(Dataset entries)
========
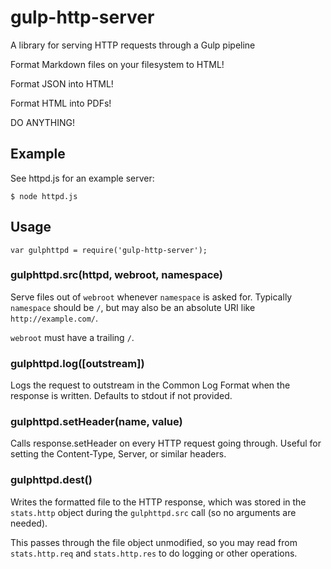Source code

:# gulp-http-server

A library for serving HTTP requests through a Gulp pipeline

Format Markdown files on your filesystem to HTML!

Format JSON into HTML!

Format HTML into PDFs!

DO ANYTHING!

## Example

See httpd.js for an example server:

	$ node httpd.js

## Usage

	var gulphttpd = require('gulp-http-server');

### gulphttpd.src(httpd, webroot, namespace)

Serve files out of `webroot` whenever `namespace` is asked for. Typically `namespace` should be `/`, but may also be an absolute URI like `http://example.com/`.

`webroot` must have a trailing `/`.


### gulphttpd.log([outstream])

Logs the request to outstream in the Common Log Format when the response is written. Defaults to stdout if not provided.


### gulphttpd.setHeader(name, value)

Calls response.setHeader on every HTTP request going through. Useful for setting the Content-Type, Server, or similar headers.


### gulphttpd.dest()

Writes the formatted file to the HTTP response, which was stored in the `stats.http` object during the `gulphttpd.src` call (so no arguments are needed).

This passes through the file object unmodified, so you may read from `stats.http.req` and `stats.http.res` to do logging or other operations.
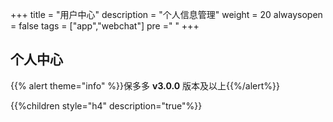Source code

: +++
title = "用户中心"
description = "个人信息管理"
weight = 20
alwaysopen = false
tags = ["app","webchat"]
pre ="<i class='fa fa-user' ></i> "
+++

## 个人中心

{{% alert theme="info" %}}保多多 **v3.0.0** 版本及以上{{%/alert%}}

{{%children style="h4" description="true"%}}
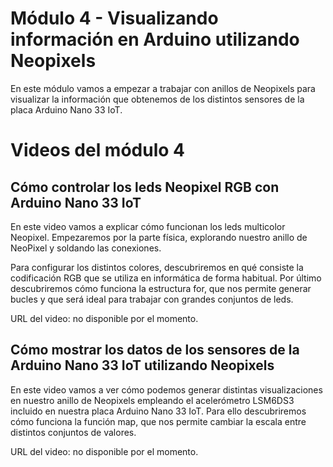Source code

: # Módulo 4 - Visualizando información en Arduino utilizando Neopixels
En este módulo vamos a empezar a trabajar con anillos de Neopixels para visualizar la información que obtenemos de los distintos sensores de la placa Arduino Nano 33 IoT.

# Videos del módulo 4
## Cómo controlar los leds Neopixel RGB con Arduino Nano 33 IoT
En este video vamos a explicar cómo funcionan los leds multicolor Neopixel. Empezaremos por la parte física, explorando nuestro anillo de NeoPixel y soldando las conexiones.

Para configurar los distintos colores, descubriremos en qué consiste la codificación RGB que se utiliza en informática de forma habitual. Por último descubriremos cómo funciona la estructura for, que nos permite generar bucles y que será ideal para trabajar con grandes conjuntos de leds.

URL del video: no disponible por el momento.

## Cómo mostrar los datos de los sensores de la Arduino Nano 33 IoT utilizando Neopixels
En este video vamos a ver cómo podemos generar distintas visualizaciones en nuestro anillo de Neopixels empleando el acelerómetro LSM6DS3 incluido en nuestra placa Arduino Nano 33 IoT. Para ello descubriremos cómo funciona la función map, que nos permite cambiar la escala entre distintos conjuntos de valores.

URL del video: no disponible por el momento.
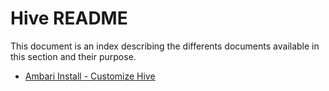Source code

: # Hive README

This document is an index describing the differents documents available in this section and their purpose.

- [Ambari Install - Customize Hive](./ambari_install_customize.md)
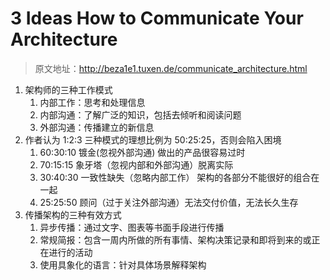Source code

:# 3 Ideas How to Communicate Your Architecture

> 原文地址：<http://beza1e1.tuxen.de/communicate_architecture.html>

1. 架构师的三种工作模式
   1. 内部工作：思考和处理信息
   2. 内部沟通：了解广泛的知识，包括去倾听和阅读问题
   3. 外部沟通：传播建立的新信息
2. 作者认为 1:2:3 三种模式的理想比例为 50:25:25，否则会陷入困境
   1. 60:30:10 镀金(忽视外部沟通) 做出的产品很容易过时
   2. 70:15:15 象牙塔（忽视内部和外部沟通）脱离实际
   3. 30:40:30 一致性缺失（忽略内部工作） 架构的各部分不能很好的组合在一起
   4. 25:25:50 顾问（过于关注外部沟通）无法交付价值，无法长久生存
3. 传播架构的三种有效方式
   1. 异步传播：通过文字、图表等书面手段进行传播
   2. 常规简报：包含一周内所做的所有事情、架构决策记录和即将到来的或正在进行的活动
   3. 使用具象化的语言：针对具体场景解释架构
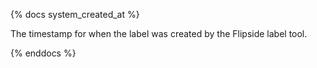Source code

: {% docs system_created_at %}

The timestamp for when the label was created by the Flipside label tool.

{% enddocs %}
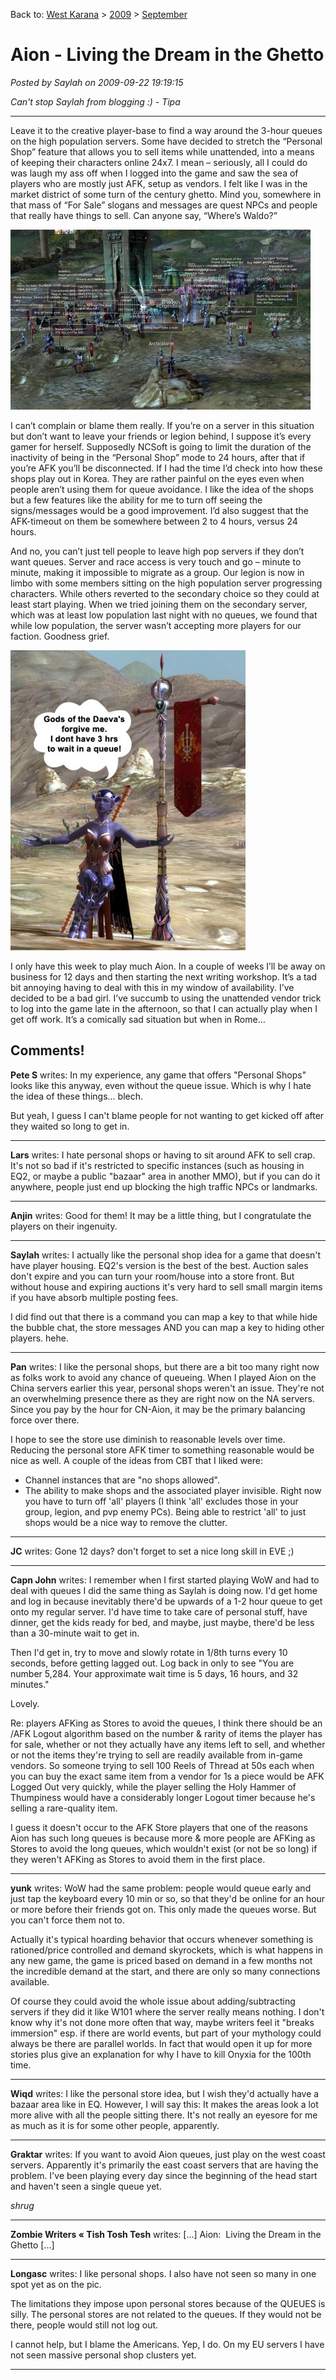 Back to: [West Karana](/posts/westkarana.md) > [2009](/posts/2009/westkarana.md) > [September](./westkarana.md)
# Aion - Living the Dream in the Ghetto

*Posted by Saylah on 2009-09-22 19:19:15*

*Can't stop Saylah from blogging :) - Tipa*

---

Leave it to the creative player-base to find a way around the 3-hour queues on the high population servers. Some have decided to stretch the “Personal Shop” feature that allows you to sell items while unattended, into a means of keeping their characters online 24x7. I mean – seriously, all I could do was laugh my ass off when I logged into the game and saw the sea of players who are mostly just AFK, setup as vendors. I felt like I was in the market district of some turn of the century ghetto. Mind you, somewhere in that mass of “For Sale” slogans and messages are quest NPCs and people that really have things to sell. Can anyone say, “Where’s Waldo?”

[![Where's Waldo?](../../../uploads/2009/09/Aion_Madness1-480x288.jpg "Where's Waldo?")](../../../uploads/2009/09/Aion_Madness1.JPG)

I can’t complain or blame them really. If you’re on a server in this situation but don’t want to leave your friends or legion behind, I suppose it’s every gamer for herself. Supposedly NCSoft is going to limit the duration of the inactivity of being in the “Personal Shop” mode to 24 hours, after that if you’re AFK you’ll be disconnected. If I had the time I’d check into how these shops play out in Korea. They are rather painful on the eyes even when people aren’t using them for queue avoidance. I like the idea of the shops but a few features like the ability for me to turn off seeing the signs/messages would be a good improvement. I’d also suggest that the AFK-timeout on them be somewhere between 2 to 4 hours, versus 24 hours.

And no, you can’t just tell people to leave high pop servers if they don’t want queues. Server and race access is very touch and go – minute to minute, making it impossible to migrate as a group. Our legion is now in limbo with some members sitting on the high population server progressing characters. While others reverted to the secondary choice so they could at least start playing. When we tried joining them on the secondary server, which was at least low population last night with no queues, we found that while low population, the server wasn’t accepting more players for our faction. Goodness grief. 

[![When in Rome...](../../../uploads/2009/09/Aion_Madness2-376x480.jpg "When in Rome...")](../../../uploads/2009/09/Aion_Madness2.JPG)

I only have this week to play much Aion. In a couple of weeks I’ll be away on business for 12 days and then starting the next writing workshop. It’s a tad bit annoying having to deal with this in my window of availability. I’ve decided to be a bad girl. I’ve succumb to using the unattended vendor trick to log into the game late in the afternoon, so that I can actually play when I get off work. It’s a comically sad situation but when in Rome…

## Comments!

**Pete S** writes: In my experience, any game that offers "Personal Shops" looks like this anyway, even without the queue issue. Which is why I hate the idea of these things... blech.

But yeah, I guess I can't blame people for not wanting to get kicked off after they waited so long to get in.

---

**Lars** writes: I hate personal shops or having to sit around AFK to sell crap. It's not so bad if it's restricted to specific instances (such as housing in EQ2, or maybe a public "bazaar" area in another MMO), but if you can do it anywhere, people just end up blocking the high traffic NPCs or landmarks.

---

**Anjin** writes: Good for them! It may be a little thing, but I congratulate the players on their ingenuity.

---

**Saylah** writes: I actually like the personal shop idea for a game that doesn't have player housing. EQ2's version is the best of the best. Auction sales don't expire and you can turn your room/house into a store front. But without house and expiring auctions it's very hard to sell small margin items if you have absorb multiple posting fees.

I did find out that there is a command you can map a key to that while hide the bubble chat, the store messages AND you can map a key to hiding other players. hehe.

---

**Pan** writes: I like the personal shops, but there are a bit too many right now as folks work to avoid any chance of queueing. When I played Aion on the China servers earlier this year, personal shops weren't an issue. They're not an overwhelming presence there as they are right now on the NA servers. Since you pay by the hour for CN-Aion, it may be the primary balancing force over there.

I hope to see the store use diminish to reasonable levels over time. Reducing the personal store AFK timer to something reasonable would be nice as well. A couple of the ideas from CBT that I liked were:

- Channel instances that are "no shops allowed".
- The ability to make shops and the associated player invisible. Right now you have to turn off 'all' players (I think 'all' excludes those in your group, legion, and pvp enemy PCs). Being able to restrict 'all' to just shops would be a nice way to remove the clutter.

---

**JC** writes: Gone 12 days? don't forget to set a nice long skill in EVE ;)

---

**Capn John** writes: I remember when I first started playing WoW and had to deal with queues I did the same thing as Saylah is doing now. I'd get home and log in because inevitably there'd be upwards of a 1-2 hour queue to get onto my regular server. I'd have time to take care of personal stuff, have dinner, get the kids ready for bed, and maybe, just maybe, there'd be less than a 30-minute wait to get in.

Then I'd get in, try to move and slowly rotate in 1/8th turns every 10 seconds, before getting lagged out. Log back in only to see "You are number 5,284. Your approximate wait time is 5 days, 16 hours, and 32 minutes."

Lovely.

Re: players AFKing as Stores to avoid the queues, I think there should be an /AFK Logout algorithm based on the number & rarity of items the player has for sale, whether or not they actually have any items left to sell, and whether or not the items they're trying to sell are readily available from in-game vendors. So someone trying to sell 100 Reels of Thread at 50s each when you can buy the exact same item from a vendor for 1s a piece would be AFK Logged Out very quickly, while the player selling the Holy Hammer of Thumpiness would have a considerably longer Logout timer because he's selling a rare-quality item.

I guess it doesn't occur to the AFK Store players that one of the reasons Aion has such long queues is because more & more people are AFKing as Stores to avoid the long queues, which wouldn't exist (or not be so long) if they weren't AFKing as Stores to avoid them in the first place.

---

**yunk** writes: WoW had the same problem: people would queue early and just tap the keyboard every 10 min or so, so that they'd be online for an hour or more before their friends got on. This only made the queues worse. But you can't force them not to. 

Actually it's typical hoarding behavior that occurs whenever something is rationed/price controlled and demand skyrockets, which is what happens in any new game, the game is priced based on demand in a few months not the incredible demand at the start, and there are only so many connections available.

Of course they could avoid the whole issue about adding/subtracting servers if they did it like W101 where the server really means nothing. I don't know why it's not done more often that way, maybe writers feel it "breaks immersion" esp. if there are world events, but part of your mythology could always be there are parallel worlds. In fact that would open it up for more stories plus give an explanation for why I have to kill Onyxia for the 100th time.

---

**Wiqd** writes: I like the personal store idea, but I wish they'd actually have a bazaar area like in EQ. However, I will say this: It makes the areas look a lot more alive with all the people sitting there. It's not really an eyesore for me as much as it is for some other people, apparently.

---

**Graktar** writes: If you want to avoid Aion queues, just play on the west coast servers. Apparently it's primarily the east coast servers that are having the problem. I've been playing every day since the beginning of the head start and haven't seen a single queue yet.

*shrug*

---

**Zombie Writers &laquo; Tish Tosh Tesh** writes: [...] Aion:  Living the Dream in the Ghetto [...]

---

**Longasc** writes: I like personal shops. I also have not seen so many in one spot yet as on the pic.

The limitations they impose upon personal stores because of the QUEUES is silly. The personal stores are not related to the queues. If they would not be there, people would still not log out.

I cannot help, but I blame the Americans. Yep, I do. On my EU servers I have not seen massive personal shop clusters yet.

---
========
* THE PROBLEM: Retype the entries above exactly, starting at their first line and ending with the line that holds "# Videos del módulo 4"; pictures stay out.

* RESULT FOR THIS TASK:
Source code

:# gulp-http-server

A library for serving HTTP requests through a Gulp pipeline

Format Markdown files on your filesystem to HTML!

Format JSON into HTML!

Format HTML into PDFs!

DO ANYTHING!

## Example

See httpd.js for an example server:

	$ node httpd.js

## Usage

	var gulphttpd = require('gulp-http-server');

### gulphttpd.src(httpd, webroot, namespace)

Serve files out of `webroot` whenever `namespace` is asked for. Typically `namespace` should be `/`, but may also be an absolute URI like `http://example.com/`.

`webroot` must have a trailing `/`.


### gulphttpd.log([outstream])

Logs the request to outstream in the Common Log Format when the response is written. Defaults to stdout if not provided.


### gulphttpd.setHeader(name, value)

Calls response.setHeader on every HTTP request going through. Useful for setting the Content-Type, Server, or similar headers.


### gulphttpd.dest()

Writes the formatted file to the HTTP response, which was stored in the `stats.http` object during the `gulphttpd.src` call (so no arguments are needed).

This passes through the file object unmodified, so you may read from `stats.http.req` and `stats.http.res` to do logging or other operations.
Source code

: +++
title = "用户中心"
description = "个人信息管理"
weight = 20
alwaysopen = false
tags = ["app","webchat"]
pre ="<i class='fa fa-user' ></i> "
+++

## 个人中心

{{% alert theme="info" %}}保多多 **v3.0.0** 版本及以上{{%/alert%}}

{{%children style="h4" description="true"%}}
Source code

: # Módulo 4 - Visualizando información en Arduino utilizando Neopixels
En este módulo vamos a empezar a trabajar con anillos de Neopixels para visualizar la información que obtenemos de los distintos sensores de la placa Arduino Nano 33 IoT.

# Videos del módulo 4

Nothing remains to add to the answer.